EXERCISE BRIEF »
Repeat, exactly as written, all of the entries, but not their pictures.

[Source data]
Content starts

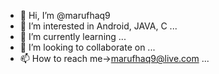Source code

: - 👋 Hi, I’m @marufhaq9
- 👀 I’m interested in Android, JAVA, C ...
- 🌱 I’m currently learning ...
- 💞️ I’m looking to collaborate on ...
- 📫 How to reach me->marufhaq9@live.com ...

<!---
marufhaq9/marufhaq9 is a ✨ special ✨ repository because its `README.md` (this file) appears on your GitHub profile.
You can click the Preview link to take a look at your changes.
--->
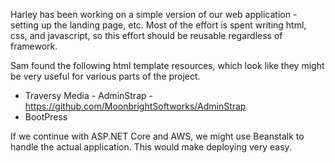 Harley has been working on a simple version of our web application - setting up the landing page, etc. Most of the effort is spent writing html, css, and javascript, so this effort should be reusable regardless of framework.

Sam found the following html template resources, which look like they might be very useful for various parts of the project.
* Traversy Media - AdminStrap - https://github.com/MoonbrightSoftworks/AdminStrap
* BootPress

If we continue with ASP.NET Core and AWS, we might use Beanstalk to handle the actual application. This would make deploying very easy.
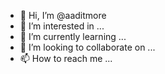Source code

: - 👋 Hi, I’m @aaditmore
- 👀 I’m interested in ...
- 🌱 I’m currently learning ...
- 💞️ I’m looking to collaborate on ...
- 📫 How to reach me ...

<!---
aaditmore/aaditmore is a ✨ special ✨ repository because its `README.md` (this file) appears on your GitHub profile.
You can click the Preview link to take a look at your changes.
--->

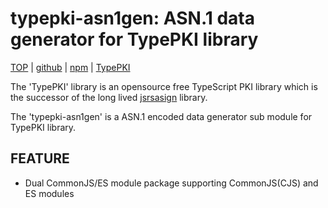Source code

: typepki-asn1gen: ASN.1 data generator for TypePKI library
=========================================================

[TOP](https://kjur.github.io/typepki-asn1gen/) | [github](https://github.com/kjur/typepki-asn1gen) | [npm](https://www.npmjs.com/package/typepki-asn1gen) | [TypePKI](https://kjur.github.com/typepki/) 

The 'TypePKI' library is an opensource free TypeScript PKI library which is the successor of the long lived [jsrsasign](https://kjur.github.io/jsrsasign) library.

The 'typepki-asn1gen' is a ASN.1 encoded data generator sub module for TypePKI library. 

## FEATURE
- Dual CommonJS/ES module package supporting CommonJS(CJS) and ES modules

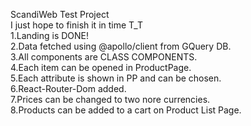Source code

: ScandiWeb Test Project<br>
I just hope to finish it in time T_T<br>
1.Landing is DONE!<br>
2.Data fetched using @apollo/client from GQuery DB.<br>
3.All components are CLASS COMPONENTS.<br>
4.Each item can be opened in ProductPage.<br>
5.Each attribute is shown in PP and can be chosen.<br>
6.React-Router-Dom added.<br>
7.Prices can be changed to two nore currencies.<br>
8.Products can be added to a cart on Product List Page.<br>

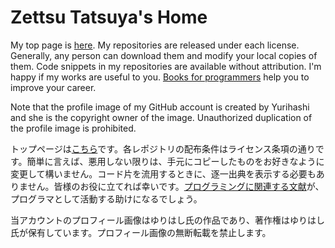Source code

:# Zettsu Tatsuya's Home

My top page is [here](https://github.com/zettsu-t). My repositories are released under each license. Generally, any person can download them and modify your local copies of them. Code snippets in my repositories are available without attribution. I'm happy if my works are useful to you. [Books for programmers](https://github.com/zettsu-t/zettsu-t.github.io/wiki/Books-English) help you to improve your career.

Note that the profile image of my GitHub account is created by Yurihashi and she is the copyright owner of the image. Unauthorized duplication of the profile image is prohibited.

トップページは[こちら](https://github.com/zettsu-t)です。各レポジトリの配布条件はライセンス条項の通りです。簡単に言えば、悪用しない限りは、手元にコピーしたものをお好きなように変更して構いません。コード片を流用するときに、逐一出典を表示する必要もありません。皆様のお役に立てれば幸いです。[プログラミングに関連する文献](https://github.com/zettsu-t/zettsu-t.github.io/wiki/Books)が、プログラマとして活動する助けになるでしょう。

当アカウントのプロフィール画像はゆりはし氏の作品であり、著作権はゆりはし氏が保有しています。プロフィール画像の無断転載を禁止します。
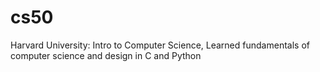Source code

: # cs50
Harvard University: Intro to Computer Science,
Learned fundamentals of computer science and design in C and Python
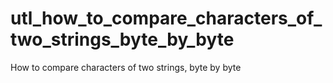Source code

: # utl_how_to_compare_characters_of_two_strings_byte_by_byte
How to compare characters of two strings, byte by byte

Content ends

WRITTEN RESPONSE »
Source code

: - 👋 Hi, I’m @marufhaq9
- 👀 I’m interested in Android, JAVA, C ...
- 🌱 I’m currently learning ...
- 💞️ I’m looking to collaborate on ...
- 📫 How to reach me->marufhaq9@live.com ...

<!---
marufhaq9/marufhaq9 is a ✨ special ✨ repository because its `README.md` (this file) appears on your GitHub profile.
You can click the Preview link to take a look at your changes.
--->
 Harley has been working on a simple version of our web application - setting up the landing page, etc. Most of the effort is spent writing html, css, and javascript, so this effort should be reusable regardless of framework.

Sam found the following html template resources, which look like they might be very useful for various parts of the project.
* Traversy Media - AdminStrap - https://github.com/MoonbrightSoftworks/AdminStrap
* BootPress

If we continue with ASP.NET Core and AWS, we might use Beanstalk to handle the actual application. This would make deploying very easy.
Source code

: - 👋 Hi, I’m @aaditmore
- 👀 I’m interested in ...
- 🌱 I’m currently learning ...
- 💞️ I’m looking to collaborate on ...
- 📫 How to reach me ...

<!---
aaditmore/aaditmore is a ✨ special ✨ repository because its `README.md` (this file) appears on your GitHub profile.
You can click the Preview link to take a look at your changes.
--->

Source code

: typepki-asn1gen: ASN.1 data generator for TypePKI library
=========================================================

[TOP](https://kjur.github.io/typepki-asn1gen/) | [github](https://github.com/kjur/typepki-asn1gen) | [npm](https://www.npmjs.com/package/typepki-asn1gen) | [TypePKI](https://kjur.github.com/typepki/) 

The 'TypePKI' library is an opensource free TypeScript PKI library which is the successor of the long lived [jsrsasign](https://kjur.github.io/jsrsasign) library.

The 'typepki-asn1gen' is a ASN.1 encoded data generator sub module for TypePKI library. 

## FEATURE
- Dual CommonJS/ES module package supporting CommonJS(CJS) and ES modules

Source code

: ScandiWeb Test Project<br>
I just hope to finish it in time T_T<br>
1.Landing is DONE!<br>
2.Data fetched using @apollo/client from GQuery DB.<br>
3.All components are CLASS COMPONENTS.<br>
4.Each item can be opened in ProductPage.<br>
5.Each attribute is shown in PP and can be chosen.<br>
6.React-Router-Dom added.<br>
7.Prices can be changed to two nore currencies.<br>
8.Products can be added to a cart on Product List Page.<br>

Source code

:# Zettsu Tatsuya's Home

My top page is [here](https://github.com/zettsu-t). My repositories are released under each license. Generally, any person can download them and modify your local copies of them. Code snippets in my repositories are available without attribution. I'm happy if my works are useful to you. [Books for programmers](https://github.com/zettsu-t/zettsu-t.github.io/wiki/Books-English) help you to improve your career.

Note that the profile image of my GitHub account is created by Yurihashi and she is the copyright owner of the image. Unauthorized duplication of the profile image is prohibited.

トップページは[こちら](https://github.com/zettsu-t)です。各レポジトリの配布条件はライセンス条項の通りです。簡単に言えば、悪用しない限りは、手元にコピーしたものをお好きなように変更して構いません。コード片を流用するときに、逐一出典を表示する必要もありません。皆様のお役に立てれば幸いです。[プログラミングに関連する文献](https://github.com/zettsu-t/zettsu-t.github.io/wiki/Books)が、プログラマとして活動する助けになるでしょう。

当アカウントのプロフィール画像はゆりはし氏の作品であり、著作権はゆりはし氏が保有しています。プロフィール画像の無断転載を禁止します。
Source code

: # cs50
Harvard University: Intro to Computer Science,
Learned fundamentals of computer science and design in C and Python
Source code

: # utl_how_to_compare_characters_of_two_strings_byte_by_byte
How to compare characters of two strings, byte by byte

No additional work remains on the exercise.